Here’s the most charitable explanation of Italian artist Maurizio Cattelan’s “Comedian”. The work of art is not one that requires great skill to produce — it is a banana duck-taped to a wall. But it can be seen, perhaps, as a joke on the entire self-important and rarefied world of high art. At $1,20,00 or Rs 85,34,280, that’s a pricey punchline. And, on Saturday, someone ate the punchline. Performance artist David Datuna consumed the profound, if slightly putrefied fruit, at the Art Basel festival in Miami, US. He did so, he says, for the most fundamental of reasons — hunger.
The now-digested banana, of course, will be replaced and the publicity will only drive up the value of the “Comedian”. What the consumption of the work has done, though, is settle the debate about the usefulness of art. As much as talent, creating something from nothing is about intelligence and context. In the sparse, sanitised, “do not touch” environment of the gallery and the museum, a simple perishable object certainly makes a statement — both about the ephemeral nature of the work and the pomposity of those who run such spaces. The price is part of the joke on that world, and if Cattelan can get rich off it, kudos to him.
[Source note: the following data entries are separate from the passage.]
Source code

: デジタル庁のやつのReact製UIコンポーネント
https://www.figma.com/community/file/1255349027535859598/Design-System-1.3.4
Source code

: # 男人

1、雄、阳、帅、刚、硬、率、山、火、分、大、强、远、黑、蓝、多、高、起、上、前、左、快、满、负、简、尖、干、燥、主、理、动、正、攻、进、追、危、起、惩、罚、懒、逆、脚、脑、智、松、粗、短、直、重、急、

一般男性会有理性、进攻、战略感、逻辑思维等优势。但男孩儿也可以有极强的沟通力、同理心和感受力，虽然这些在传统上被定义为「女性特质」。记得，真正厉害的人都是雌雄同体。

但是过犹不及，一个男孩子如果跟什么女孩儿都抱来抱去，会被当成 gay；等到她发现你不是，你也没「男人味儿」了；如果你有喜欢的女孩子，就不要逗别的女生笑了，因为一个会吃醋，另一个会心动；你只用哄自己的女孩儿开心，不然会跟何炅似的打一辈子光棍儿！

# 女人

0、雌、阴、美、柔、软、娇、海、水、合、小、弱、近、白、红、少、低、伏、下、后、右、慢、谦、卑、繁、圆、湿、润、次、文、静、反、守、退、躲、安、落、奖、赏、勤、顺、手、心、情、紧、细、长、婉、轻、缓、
In fact, “Comedian” scores over most other contemporary works on one important score. It isn’t useless, in the most basic sense. A banana is a nutritious fruit. In addition, it has great value in its symbolism: Slipping on its peel is the most basic joke, and it is rife with social and political meaning (think banana republic). But, most important of all, Cattelan’s joke should finally silence both the elite gatekeepers of high culture, and those on the other end of the spectrum, who believe that literal meaning is the only kind that matters. The former can pay Rs 85 lakh for a banana (and a strip of tape), the latter can eat it.